Task to complete ▸ Would you please return the lines of the entries below starting at the line that has "lábio inferior para" and ending at the line that has "Comparada àquela natureza, naquele", both included, exactly as they are?

Data ▸
•••••
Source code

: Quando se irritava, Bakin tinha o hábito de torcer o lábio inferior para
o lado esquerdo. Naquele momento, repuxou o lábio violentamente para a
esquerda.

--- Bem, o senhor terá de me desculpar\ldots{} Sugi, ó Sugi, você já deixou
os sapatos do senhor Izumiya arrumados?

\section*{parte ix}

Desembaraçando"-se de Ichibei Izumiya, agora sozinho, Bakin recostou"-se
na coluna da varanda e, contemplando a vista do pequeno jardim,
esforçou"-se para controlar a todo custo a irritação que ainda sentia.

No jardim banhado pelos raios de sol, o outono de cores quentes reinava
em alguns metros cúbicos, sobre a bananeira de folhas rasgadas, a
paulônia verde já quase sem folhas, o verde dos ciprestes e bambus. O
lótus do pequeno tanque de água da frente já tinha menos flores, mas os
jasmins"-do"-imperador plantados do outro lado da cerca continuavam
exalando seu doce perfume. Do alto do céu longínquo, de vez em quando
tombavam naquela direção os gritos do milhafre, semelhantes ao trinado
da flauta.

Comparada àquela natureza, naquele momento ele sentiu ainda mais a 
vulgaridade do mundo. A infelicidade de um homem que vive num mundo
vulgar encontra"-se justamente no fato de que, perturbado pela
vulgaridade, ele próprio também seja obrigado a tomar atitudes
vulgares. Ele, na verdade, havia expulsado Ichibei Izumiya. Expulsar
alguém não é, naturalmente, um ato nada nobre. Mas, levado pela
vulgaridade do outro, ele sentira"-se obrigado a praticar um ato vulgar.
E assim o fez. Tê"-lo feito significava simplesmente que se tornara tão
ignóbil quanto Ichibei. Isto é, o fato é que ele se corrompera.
•••••
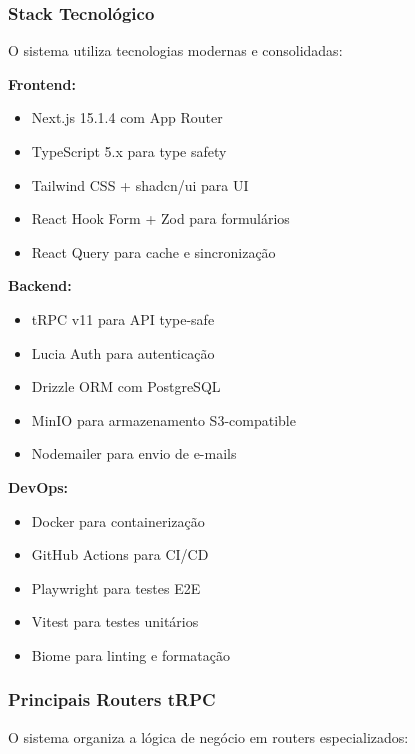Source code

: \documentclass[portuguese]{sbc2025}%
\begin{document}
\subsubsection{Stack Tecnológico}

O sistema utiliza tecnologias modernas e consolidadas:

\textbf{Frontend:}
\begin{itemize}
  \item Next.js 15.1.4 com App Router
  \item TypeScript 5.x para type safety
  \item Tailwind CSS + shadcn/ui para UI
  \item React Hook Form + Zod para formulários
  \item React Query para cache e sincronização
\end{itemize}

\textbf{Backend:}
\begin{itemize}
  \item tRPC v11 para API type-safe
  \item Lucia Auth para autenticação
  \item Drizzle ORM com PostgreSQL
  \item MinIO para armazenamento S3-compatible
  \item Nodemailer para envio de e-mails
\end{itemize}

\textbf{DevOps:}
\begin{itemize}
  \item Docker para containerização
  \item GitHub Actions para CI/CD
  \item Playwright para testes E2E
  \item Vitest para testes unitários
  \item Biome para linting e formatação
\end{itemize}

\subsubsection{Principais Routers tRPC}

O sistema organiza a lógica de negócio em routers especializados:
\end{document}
•••••
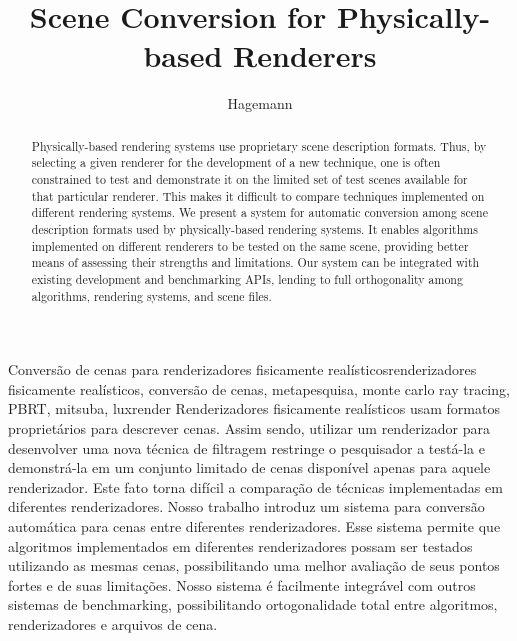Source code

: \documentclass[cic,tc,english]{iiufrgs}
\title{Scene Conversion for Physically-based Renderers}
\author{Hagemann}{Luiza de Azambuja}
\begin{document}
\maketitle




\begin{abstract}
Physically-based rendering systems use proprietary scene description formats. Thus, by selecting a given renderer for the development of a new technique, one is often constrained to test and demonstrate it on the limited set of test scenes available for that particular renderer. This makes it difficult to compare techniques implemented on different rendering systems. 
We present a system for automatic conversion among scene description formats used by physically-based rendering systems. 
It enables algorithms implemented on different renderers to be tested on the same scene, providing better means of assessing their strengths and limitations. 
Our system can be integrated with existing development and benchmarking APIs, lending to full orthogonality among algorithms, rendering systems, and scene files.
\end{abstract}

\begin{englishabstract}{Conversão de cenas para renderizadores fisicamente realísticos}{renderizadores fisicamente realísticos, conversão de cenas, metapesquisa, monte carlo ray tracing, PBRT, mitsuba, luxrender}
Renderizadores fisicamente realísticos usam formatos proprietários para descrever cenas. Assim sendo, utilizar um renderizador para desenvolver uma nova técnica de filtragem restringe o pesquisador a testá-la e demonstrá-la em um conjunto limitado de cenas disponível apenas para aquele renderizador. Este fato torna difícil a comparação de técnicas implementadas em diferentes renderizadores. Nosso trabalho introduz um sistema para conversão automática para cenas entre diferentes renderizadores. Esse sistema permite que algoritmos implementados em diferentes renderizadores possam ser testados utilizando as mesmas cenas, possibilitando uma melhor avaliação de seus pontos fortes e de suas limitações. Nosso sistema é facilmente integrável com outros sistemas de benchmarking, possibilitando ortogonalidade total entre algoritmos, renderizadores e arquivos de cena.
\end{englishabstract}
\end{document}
•••••
Task answer ▸
: Quando se irritava, Bakin tinha o hábito de torcer o lábio inferior para
o lado esquerdo. Naquele momento, repuxou o lábio violentamente para a
esquerda.

--- Bem, o senhor terá de me desculpar\ldots{} Sugi, ó Sugi, você já deixou
os sapatos do senhor Izumiya arrumados?

\section*{parte ix}

Desembaraçando"-se de Ichibei Izumiya, agora sozinho, Bakin recostou"-se
na coluna da varanda e, contemplando a vista do pequeno jardim,
esforçou"-se para controlar a todo custo a irritação que ainda sentia.

No jardim banhado pelos raios de sol, o outono de cores quentes reinava
em alguns metros cúbicos, sobre a bananeira de folhas rasgadas, a
paulônia verde já quase sem folhas, o verde dos ciprestes e bambus. O
lótus do pequeno tanque de água da frente já tinha menos flores, mas os
jasmins"-do"-imperador plantados do outro lado da cerca continuavam
exalando seu doce perfume. Do alto do céu longínquo, de vez em quando
tombavam naquela direção os gritos do milhafre, semelhantes ao trinado
da flauta.

Comparada àquela natureza, naquele momento ele sentiu ainda mais a 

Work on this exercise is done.